What This Visualization Shows

This data visualization displays "[OC] Panel Regression with Fixed Effects - Shootings per Neighborhood in Rio" and provides a clear visual representation of the underlying data patterns and trends. The visualization focuses on NegativeBinomial Regression Results ============================================================================== Dep. Variable: y No. Observations: 1368 Model: NegativeBinomial Df Residuals: 1358 Method: MLE Df Model: 9 Date: Fri, 19 Jun 2026 Pseudo R-squ.: 0.02560 Time: 22:34:19 Log-Likelihood: -4792.0 converged: False LL-Null: -4917.9 Covariance Type: cluster LLR p-value: 4.195e-49 ============================================================================== coef std err z P>|z| [0.025 0.975] ------------------------------------------------------------------------------ const -3.6334 1.056 -3.439 0.001 -5.704 -1.563 hdi -4.3635 1.244 -3.509 0.000 -6.801 -1.926 year_2018 0.3801 0.069 5.524 0.000 0.245 0.515 year_2019 0.0711 0.083 0.857 0.392 -0.091 0.234 year_2020 -0.3883 0.085 -4.551 0.000 -0.555 -0.221 year_2021 -0.4204 0.108 -3.899 0.000 -0.632 -0.209 year_2022 -0.4602 0.133 -3.451 0.001 -0.722 -0.199 year_2023 -0.6527 0.135 -4.823 0.000 -0.918 -0.387 year_2024 -0.8031 0.135 -5.934 0.000 -1.068 -0.538 year_2025 -0.7968 0.179 -4.444 0.000 -1.148 -0.445 alpha 1.0039 0.093 10.775 0.000 0.821 1.187 ============================================================================== The coefficient 'const' is statistically significant (p-value: 0.0006) The coefficient 'hdi' is statistically significant (p-value: 0.0005) The coefficient 'alpha' is statistically significant (p-value: 0.0000)

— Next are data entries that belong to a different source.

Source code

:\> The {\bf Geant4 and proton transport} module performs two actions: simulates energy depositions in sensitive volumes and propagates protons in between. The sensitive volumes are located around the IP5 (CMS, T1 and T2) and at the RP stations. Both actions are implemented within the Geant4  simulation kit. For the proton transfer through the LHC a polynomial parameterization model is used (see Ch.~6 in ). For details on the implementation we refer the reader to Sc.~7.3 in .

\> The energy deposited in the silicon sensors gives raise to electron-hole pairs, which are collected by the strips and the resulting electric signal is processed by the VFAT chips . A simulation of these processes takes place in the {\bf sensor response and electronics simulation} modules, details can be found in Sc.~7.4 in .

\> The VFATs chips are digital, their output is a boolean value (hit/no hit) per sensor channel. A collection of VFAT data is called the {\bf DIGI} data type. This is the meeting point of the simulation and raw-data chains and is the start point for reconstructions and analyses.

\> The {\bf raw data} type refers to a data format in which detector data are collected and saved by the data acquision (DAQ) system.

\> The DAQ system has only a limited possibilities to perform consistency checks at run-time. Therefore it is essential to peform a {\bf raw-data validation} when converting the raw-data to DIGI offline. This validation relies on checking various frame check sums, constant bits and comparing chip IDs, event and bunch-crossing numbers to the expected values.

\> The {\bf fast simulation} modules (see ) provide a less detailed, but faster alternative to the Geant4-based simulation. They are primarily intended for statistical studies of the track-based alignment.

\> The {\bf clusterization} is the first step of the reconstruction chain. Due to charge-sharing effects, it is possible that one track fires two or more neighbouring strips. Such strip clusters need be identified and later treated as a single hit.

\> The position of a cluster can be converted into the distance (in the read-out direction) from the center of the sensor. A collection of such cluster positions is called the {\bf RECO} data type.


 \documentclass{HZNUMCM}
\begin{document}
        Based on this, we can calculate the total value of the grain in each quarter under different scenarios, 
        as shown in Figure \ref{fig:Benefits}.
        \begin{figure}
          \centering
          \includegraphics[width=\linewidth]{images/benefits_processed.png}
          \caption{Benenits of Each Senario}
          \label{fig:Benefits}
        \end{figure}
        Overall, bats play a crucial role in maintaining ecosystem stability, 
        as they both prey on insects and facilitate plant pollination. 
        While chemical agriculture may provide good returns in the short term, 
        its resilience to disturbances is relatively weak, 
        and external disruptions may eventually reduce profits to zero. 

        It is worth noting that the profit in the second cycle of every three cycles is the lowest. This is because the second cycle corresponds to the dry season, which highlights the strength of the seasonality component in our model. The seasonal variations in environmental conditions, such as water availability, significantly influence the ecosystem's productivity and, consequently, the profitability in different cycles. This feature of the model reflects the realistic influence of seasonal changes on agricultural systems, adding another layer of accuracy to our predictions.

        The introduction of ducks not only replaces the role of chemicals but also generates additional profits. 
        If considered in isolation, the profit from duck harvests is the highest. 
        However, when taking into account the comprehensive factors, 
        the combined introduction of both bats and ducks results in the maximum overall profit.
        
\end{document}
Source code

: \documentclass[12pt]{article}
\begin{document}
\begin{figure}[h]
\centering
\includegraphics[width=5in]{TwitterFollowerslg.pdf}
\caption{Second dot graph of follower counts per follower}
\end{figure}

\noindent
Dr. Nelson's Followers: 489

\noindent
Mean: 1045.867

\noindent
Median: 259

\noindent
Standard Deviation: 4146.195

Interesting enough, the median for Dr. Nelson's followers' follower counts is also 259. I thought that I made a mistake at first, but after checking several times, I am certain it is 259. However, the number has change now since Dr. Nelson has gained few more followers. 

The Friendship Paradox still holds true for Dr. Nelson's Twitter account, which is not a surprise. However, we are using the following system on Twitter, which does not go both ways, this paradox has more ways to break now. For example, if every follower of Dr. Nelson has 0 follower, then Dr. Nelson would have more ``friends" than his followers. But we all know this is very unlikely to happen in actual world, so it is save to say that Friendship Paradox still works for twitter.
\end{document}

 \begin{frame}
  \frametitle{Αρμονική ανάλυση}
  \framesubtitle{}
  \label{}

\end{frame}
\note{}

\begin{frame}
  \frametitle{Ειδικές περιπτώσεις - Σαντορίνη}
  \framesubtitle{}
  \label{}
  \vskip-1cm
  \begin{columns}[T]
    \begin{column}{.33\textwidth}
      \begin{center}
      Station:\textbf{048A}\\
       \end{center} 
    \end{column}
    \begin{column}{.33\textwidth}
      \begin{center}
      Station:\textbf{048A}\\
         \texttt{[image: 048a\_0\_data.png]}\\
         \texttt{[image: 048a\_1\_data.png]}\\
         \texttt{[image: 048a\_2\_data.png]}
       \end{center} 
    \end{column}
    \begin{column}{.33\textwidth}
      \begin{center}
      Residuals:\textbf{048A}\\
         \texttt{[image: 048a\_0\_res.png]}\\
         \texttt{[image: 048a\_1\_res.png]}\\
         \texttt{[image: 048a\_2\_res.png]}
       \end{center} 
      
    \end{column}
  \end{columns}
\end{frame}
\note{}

log(E[Y_it / Pop_it]) = B_0 + B_1(HDI_i) + Σ γ_t(D_t)

Model Coefficients: B_0 = -3.6334 (p-value: 0.0006, significant) B_1 (HDI) = -4.3635 (p-value: 0.0005, significant)

Year Fixed Effects (γ_t): γ_2018 = +0.3801 (p-value: 0.0000, significant) γ_2019 = +0.0711 (p-value: 0.3916, not significant) γ_2020 = -0.3883 (p-value: 0.0000, significant) γ_2021 = -0.4204 (p-value: 0.0001, significant) γ_2022 = -0.4602 (p-value: 0.0006, significant) γ_2023 = -0.6527 (p-value: 0.0000, significant) γ_2024 = -0.8031 (p-value: 0.0000, significant) γ_2025 = -0.7968 (p-value: 0.0000, significant)

Per Capita Shooting Rate = exp(-3.6334 -4.3635 · HDI + year effects)

A 0.1 increase in HDI is associated with a reduction of 35.4% in per capita shooting occurrence rate.

Following the series of [posts](https://www.reddit.com/r/dataisbeautiful/comments/1u91djc/oc_the_routine_of_rio_de_janeiros_shooting/) regarding my work with [Instituto Fogo Cruzado](https://fogocruzado.org.br)'s Rio de Janeiro city-wide shooting data, worked on a panel regression approach to learn more about the neighborhood specific dynamics.

This regression is using population as an offset (that way, the effect a more populated neighborhood has in its shooting data is removed) and also, treating for year related fixed effects.

Thoughts on the results? Visualization made with matplotlib + seaborn., which allows us to understand complex relationships and insights within the data through visual storytelling.

Deep Dive into the Topic

This data visualization represents a sophisticated analysis of complex information patterns that provide valuable insights into underlying trends and relationships. Data visualization serves as a bridge between raw numerical data and human understanding, transforming abstract statistics into comprehensible visual narratives.

The power of data visualization lies in its ability to reveal patterns, outliers, and correlations that might not be apparent in traditional tabular formats. Through careful selection of chart types, color schemes, and interactive elements, effective visualizations can communicate complex information quickly and accurately to diverse audiences.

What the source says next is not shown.